• [YOUR GOAL] For each line in the data below that has the word "subsection", copy that line.

(Beginning of DATA EXCERPTS)

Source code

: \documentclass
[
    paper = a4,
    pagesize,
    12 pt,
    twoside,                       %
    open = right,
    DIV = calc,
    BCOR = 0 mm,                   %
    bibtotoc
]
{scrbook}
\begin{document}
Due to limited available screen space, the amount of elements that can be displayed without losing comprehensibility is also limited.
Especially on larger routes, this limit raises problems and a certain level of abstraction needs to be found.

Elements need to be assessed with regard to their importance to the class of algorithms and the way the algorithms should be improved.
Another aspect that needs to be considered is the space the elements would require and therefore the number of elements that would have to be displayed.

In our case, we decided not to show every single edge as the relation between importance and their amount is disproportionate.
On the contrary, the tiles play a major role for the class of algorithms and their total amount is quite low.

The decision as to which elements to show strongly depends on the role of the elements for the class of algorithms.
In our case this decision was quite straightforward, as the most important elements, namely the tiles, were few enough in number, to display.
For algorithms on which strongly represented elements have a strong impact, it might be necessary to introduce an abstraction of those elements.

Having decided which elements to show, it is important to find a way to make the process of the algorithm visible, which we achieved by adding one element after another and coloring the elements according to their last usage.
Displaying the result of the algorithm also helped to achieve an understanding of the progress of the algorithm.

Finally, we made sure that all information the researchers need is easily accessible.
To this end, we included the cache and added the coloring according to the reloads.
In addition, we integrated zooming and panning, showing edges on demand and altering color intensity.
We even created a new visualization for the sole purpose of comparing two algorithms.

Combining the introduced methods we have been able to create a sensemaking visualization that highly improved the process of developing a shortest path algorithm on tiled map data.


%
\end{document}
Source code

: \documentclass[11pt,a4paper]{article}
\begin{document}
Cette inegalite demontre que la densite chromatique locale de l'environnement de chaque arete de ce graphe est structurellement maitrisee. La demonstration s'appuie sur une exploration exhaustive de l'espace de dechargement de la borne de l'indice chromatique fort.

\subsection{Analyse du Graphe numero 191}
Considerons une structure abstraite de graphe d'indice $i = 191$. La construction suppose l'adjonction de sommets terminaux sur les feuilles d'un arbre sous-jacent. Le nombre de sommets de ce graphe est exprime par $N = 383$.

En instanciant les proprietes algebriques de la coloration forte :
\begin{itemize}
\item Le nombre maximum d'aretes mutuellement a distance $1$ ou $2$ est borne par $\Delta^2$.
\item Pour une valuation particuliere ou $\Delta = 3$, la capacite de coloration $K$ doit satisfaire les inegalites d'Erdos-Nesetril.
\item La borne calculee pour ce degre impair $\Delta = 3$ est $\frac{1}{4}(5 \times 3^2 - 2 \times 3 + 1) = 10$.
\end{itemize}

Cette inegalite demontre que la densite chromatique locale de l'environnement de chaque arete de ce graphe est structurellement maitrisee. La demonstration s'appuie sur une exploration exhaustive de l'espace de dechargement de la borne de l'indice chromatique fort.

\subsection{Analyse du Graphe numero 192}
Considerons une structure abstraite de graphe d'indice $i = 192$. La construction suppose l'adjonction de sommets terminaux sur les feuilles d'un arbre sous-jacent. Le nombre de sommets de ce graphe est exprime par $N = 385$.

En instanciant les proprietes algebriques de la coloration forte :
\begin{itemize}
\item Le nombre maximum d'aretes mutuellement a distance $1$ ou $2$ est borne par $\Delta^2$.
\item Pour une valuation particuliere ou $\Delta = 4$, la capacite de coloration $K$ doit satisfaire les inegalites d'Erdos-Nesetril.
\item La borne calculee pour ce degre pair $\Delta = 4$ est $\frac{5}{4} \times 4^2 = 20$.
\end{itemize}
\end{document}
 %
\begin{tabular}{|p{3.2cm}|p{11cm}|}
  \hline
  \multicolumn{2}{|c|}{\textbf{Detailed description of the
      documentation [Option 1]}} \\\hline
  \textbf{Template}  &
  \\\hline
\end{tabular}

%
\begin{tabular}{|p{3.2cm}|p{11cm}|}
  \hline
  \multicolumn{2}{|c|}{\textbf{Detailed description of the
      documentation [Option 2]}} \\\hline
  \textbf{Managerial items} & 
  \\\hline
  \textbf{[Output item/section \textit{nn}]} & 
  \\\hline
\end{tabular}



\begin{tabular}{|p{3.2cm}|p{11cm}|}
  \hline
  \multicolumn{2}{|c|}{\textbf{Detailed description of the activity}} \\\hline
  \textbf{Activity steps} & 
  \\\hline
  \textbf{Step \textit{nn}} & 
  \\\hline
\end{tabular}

(End of DATA EXCERPTS)

• [ANSWER TO THIS TASK]
\subsection{Analyse du Graphe numero 191}
\subsection{Analyse du Graphe numero 192}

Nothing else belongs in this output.